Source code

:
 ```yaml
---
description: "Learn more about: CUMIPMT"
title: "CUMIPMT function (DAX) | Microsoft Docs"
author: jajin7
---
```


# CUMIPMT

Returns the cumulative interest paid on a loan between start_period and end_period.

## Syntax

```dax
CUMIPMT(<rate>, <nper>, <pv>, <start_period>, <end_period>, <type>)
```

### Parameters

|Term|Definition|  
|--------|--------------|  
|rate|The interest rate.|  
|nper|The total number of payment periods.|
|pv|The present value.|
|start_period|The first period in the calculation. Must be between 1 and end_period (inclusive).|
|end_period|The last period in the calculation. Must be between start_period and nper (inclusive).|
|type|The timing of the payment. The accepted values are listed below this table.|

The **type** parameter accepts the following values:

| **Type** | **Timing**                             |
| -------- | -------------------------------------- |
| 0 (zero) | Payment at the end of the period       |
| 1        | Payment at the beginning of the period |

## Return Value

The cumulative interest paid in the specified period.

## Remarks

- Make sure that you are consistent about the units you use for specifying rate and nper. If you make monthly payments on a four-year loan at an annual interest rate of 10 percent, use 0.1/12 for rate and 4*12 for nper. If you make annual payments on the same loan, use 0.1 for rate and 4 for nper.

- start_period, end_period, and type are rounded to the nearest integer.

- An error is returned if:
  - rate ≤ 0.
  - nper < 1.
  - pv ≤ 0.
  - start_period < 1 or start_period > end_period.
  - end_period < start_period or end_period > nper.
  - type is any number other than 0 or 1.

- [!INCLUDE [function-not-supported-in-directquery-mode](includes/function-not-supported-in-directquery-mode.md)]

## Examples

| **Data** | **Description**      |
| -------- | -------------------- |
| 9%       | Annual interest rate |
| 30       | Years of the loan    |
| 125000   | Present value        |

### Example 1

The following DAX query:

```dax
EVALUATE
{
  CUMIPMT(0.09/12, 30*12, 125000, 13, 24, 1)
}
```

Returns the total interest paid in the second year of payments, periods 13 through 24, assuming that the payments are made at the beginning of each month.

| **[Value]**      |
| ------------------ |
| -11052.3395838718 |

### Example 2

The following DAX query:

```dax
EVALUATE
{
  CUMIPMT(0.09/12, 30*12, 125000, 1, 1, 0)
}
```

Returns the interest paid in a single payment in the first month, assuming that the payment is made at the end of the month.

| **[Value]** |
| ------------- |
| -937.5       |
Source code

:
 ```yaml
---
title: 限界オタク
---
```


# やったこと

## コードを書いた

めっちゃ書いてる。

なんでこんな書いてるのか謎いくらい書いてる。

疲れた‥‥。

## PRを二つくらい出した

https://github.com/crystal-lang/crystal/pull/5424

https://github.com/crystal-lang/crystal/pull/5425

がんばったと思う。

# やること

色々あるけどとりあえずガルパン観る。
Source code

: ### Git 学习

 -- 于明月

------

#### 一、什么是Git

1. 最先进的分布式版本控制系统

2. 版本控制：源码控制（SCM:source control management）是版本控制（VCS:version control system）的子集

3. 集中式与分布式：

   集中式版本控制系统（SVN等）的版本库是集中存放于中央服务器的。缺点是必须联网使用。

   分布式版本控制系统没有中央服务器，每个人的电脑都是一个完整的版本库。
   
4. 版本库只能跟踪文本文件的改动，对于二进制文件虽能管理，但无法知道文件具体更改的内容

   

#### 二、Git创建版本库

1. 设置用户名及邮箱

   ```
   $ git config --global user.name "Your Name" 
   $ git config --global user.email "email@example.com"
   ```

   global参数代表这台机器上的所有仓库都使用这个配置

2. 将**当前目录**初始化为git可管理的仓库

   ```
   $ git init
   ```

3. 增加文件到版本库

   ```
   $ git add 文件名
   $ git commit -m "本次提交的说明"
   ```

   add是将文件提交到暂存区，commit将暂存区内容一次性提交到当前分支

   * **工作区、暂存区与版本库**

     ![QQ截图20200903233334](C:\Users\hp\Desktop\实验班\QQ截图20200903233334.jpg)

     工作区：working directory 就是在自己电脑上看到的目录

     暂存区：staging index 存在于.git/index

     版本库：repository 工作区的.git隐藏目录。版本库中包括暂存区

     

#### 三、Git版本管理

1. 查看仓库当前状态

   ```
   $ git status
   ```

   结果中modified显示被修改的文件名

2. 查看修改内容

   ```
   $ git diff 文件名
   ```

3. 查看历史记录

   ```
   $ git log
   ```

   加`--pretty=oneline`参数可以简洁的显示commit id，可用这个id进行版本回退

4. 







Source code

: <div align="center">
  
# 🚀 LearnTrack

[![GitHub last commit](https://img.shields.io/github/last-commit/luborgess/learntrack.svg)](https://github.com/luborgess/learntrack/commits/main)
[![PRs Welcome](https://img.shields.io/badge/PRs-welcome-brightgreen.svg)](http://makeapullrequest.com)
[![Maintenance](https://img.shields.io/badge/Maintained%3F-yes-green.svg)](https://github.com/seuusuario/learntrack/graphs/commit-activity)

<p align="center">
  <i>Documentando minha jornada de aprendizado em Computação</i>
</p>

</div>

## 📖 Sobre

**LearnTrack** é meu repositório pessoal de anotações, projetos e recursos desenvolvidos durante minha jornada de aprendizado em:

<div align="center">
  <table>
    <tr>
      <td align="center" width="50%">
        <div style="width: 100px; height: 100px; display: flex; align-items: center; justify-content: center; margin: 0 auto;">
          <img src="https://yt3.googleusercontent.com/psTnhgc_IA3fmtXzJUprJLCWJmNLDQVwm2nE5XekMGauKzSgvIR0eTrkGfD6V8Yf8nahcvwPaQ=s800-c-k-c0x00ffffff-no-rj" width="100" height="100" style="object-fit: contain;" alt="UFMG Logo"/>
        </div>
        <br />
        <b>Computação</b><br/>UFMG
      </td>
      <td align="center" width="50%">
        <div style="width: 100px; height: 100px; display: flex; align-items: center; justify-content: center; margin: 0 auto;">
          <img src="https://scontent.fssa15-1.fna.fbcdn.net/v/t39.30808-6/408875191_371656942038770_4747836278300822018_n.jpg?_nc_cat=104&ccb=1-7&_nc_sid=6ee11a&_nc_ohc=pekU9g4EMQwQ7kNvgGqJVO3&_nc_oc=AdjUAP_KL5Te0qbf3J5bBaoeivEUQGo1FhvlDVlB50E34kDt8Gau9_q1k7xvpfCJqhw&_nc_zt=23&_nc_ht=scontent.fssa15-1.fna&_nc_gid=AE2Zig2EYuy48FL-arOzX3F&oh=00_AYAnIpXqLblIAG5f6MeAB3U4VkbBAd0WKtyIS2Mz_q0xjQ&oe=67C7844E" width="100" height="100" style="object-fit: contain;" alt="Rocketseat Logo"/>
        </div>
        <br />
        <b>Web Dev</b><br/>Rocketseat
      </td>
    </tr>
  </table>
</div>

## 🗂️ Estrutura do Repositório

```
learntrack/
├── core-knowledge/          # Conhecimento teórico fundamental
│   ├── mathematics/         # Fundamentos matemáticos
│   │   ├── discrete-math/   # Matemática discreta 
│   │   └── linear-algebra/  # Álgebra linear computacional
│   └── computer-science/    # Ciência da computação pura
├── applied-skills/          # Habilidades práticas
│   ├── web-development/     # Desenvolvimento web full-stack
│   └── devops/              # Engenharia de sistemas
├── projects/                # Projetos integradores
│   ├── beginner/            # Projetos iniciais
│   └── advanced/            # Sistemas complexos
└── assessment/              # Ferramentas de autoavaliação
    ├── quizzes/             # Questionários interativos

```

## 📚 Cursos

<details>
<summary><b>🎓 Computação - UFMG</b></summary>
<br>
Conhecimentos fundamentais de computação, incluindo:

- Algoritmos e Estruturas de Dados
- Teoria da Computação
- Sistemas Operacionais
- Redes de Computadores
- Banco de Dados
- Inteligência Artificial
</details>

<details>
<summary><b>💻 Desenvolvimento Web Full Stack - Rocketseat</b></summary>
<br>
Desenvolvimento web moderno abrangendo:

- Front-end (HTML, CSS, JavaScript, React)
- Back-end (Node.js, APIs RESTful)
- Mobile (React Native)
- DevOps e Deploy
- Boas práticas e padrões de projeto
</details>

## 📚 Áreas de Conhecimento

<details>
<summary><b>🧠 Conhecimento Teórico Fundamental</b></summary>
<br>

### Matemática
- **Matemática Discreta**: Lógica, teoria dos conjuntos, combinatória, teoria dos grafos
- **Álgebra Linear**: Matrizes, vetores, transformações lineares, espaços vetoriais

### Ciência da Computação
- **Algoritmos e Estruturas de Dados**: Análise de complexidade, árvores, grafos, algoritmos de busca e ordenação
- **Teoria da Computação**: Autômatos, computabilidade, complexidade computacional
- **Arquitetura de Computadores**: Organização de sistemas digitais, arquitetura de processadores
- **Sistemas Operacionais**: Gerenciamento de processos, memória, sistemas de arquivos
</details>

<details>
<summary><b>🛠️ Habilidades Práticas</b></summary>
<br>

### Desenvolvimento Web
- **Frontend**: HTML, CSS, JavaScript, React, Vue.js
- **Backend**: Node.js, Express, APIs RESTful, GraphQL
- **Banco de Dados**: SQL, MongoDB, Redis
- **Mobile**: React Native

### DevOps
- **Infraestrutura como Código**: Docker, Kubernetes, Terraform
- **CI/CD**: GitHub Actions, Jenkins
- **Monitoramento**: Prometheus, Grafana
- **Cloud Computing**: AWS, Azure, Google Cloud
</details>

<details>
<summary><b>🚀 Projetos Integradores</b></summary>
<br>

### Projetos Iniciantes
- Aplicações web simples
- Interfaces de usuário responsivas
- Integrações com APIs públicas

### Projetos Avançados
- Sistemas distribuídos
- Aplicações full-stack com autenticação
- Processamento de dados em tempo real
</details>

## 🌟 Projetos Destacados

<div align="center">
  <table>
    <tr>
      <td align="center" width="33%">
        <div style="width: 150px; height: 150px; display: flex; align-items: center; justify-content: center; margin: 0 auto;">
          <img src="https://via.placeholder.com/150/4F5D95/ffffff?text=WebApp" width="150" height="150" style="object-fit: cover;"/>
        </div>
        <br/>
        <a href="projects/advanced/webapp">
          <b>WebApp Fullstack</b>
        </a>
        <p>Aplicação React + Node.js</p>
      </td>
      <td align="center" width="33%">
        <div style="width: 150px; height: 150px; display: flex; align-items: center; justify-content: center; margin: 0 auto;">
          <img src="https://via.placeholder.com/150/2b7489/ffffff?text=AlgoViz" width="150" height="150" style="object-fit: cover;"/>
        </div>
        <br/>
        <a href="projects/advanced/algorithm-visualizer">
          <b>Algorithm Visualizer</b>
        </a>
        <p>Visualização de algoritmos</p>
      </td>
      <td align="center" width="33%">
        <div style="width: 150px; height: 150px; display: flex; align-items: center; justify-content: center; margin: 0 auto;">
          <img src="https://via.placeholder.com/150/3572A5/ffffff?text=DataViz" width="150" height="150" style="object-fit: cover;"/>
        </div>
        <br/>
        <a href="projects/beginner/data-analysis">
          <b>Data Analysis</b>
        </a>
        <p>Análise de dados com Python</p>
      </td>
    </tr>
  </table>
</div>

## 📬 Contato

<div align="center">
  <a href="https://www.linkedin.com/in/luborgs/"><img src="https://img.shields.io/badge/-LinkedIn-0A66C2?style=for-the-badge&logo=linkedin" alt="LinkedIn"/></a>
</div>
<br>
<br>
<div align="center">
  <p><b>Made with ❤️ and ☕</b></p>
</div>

Exercise aim: Show each line of the data that contains the string "href".

Reply:
        <a href="projects/advanced/webapp">
        <a href="projects/advanced/algorithm-visualizer">
        <a href="projects/beginner/data-analysis">
  <a href="https://www.linkedin.com/in/luborgs/"><img src="https://img.shields.io/badge/-LinkedIn-0A66C2?style=for-the-badge&logo=linkedin" alt="LinkedIn"/></a>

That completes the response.